──────── DATA EXTRACT

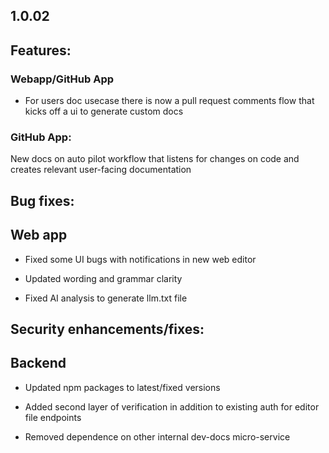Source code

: ## 1.0.02

## Features:

### Webapp/GitHub App

* For users doc usecase there is now a pull request comments flow that kicks off a ui to generate custom docs

### GitHub App:

New docs on auto pilot workflow that listens for changes on code and creates relevant user-facing documentation

## Bug fixes:

## Web app

* Fixed some UI bugs with notifications in new web editor

* Updated wording and grammar clarity

* Fixed AI analysis to generate llm.txt file

## Security enhancements/fixes:

## Backend

* Updated npm packages to latest/fixed versions

* Added second layer of verification in addition to existing auth for editor file endpoints

* Removed dependence on other internal dev-docs micro-service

────────────────

» **EXERCISE BRIEF**: Exactly how many lines of the records above contain "editor"? Please state only the number.

» **TASK SOLUTION**: 2